Task brief: A word-for-word transcription of every record is needed.

-- -- --

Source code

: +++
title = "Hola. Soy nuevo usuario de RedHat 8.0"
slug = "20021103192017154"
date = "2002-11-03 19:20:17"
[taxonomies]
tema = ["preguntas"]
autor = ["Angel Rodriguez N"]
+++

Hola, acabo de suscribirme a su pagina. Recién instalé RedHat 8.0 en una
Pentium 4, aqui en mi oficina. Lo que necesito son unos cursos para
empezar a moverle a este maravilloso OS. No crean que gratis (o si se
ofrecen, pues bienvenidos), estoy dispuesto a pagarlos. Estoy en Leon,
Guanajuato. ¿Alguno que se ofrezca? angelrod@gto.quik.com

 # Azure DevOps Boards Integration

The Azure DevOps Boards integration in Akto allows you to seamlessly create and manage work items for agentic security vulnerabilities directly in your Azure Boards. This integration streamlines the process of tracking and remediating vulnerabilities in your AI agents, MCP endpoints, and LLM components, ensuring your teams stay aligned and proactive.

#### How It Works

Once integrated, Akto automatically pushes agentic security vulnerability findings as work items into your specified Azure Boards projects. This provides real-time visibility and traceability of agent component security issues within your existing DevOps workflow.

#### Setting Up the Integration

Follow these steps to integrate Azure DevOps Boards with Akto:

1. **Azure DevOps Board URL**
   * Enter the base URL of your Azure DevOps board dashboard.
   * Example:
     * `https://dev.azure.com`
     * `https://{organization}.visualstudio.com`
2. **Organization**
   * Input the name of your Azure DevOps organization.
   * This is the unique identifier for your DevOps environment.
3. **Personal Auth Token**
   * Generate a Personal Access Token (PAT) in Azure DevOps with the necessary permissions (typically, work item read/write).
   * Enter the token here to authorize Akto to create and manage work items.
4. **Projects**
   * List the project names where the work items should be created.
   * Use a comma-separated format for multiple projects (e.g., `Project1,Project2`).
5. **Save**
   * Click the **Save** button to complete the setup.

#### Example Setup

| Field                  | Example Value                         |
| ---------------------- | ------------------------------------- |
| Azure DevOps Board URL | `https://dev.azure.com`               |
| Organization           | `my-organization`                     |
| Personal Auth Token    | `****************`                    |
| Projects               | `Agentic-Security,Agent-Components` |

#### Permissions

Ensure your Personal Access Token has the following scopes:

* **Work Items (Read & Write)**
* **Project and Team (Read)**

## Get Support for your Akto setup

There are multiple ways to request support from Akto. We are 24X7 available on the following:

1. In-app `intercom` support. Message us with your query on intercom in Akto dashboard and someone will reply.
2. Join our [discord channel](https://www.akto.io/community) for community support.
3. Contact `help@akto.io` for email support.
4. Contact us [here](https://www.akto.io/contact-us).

-- -- --

Response to the task:
Source code

: +++
title = "Hola. Soy nuevo usuario de RedHat 8.0"
slug = "20021103192017154"
date = "2002-11-03 19:20:17"
[taxonomies]
tema = ["preguntas"]
autor = ["Angel Rodriguez N"]
+++

Hola, acabo de suscribirme a su pagina. Recién instalé RedHat 8.0 en una
Pentium 4, aqui en mi oficina. Lo que necesito son unos cursos para
empezar a moverle a este maravilloso OS. No crean que gratis (o si se
ofrecen, pues bienvenidos), estoy dispuesto a pagarlos. Estoy en Leon,
Guanajuato. ¿Alguno que se ofrezca? angelrod@gto.quik.com

 # Azure DevOps Boards Integration

The Azure DevOps Boards integration in Akto allows you to seamlessly create and manage work items for agentic security vulnerabilities directly in your Azure Boards. This integration streamlines the process of tracking and remediating vulnerabilities in your AI agents, MCP endpoints, and LLM components, ensuring your teams stay aligned and proactive.

#### How It Works

Once integrated, Akto automatically pushes agentic security vulnerability findings as work items into your specified Azure Boards projects. This provides real-time visibility and traceability of agent component security issues within your existing DevOps workflow.

#### Setting Up the Integration

Follow these steps to integrate Azure DevOps Boards with Akto:

1. **Azure DevOps Board URL**
   * Enter the base URL of your Azure DevOps board dashboard.
   * Example:
     * `https://dev.azure.com`
     * `https://{organization}.visualstudio.com`
2. **Organization**
   * Input the name of your Azure DevOps organization.
   * This is the unique identifier for your DevOps environment.
3. **Personal Auth Token**
   * Generate a Personal Access Token (PAT) in Azure DevOps with the necessary permissions (typically, work item read/write).
   * Enter the token here to authorize Akto to create and manage work items.
4. **Projects**
   * List the project names where the work items should be created.
   * Use a comma-separated format for multiple projects (e.g., `Project1,Project2`).
5. **Save**
   * Click the **Save** button to complete the setup.

#### Example Setup

| Field                  | Example Value                         |
| ---------------------- | ------------------------------------- |
| Azure DevOps Board URL | `https://dev.azure.com`               |
| Organization           | `my-organization`                     |
| Personal Auth Token    | `****************`                    |
| Projects               | `Agentic-Security,Agent-Components` |

#### Permissions

Ensure your Personal Access Token has the following scopes:

* **Work Items (Read & Write)**
* **Project and Team (Read)**

## Get Support for your Akto setup

There are multiple ways to request support from Akto. We are 24X7 available on the following:

1. In-app `intercom` support. Message us with your query on intercom in Akto dashboard and someone will reply.
2. Join our [discord channel](https://www.akto.io/community) for community support.
3. Contact `help@akto.io` for email support.
4. Contact us [here](https://www.akto.io/contact-us).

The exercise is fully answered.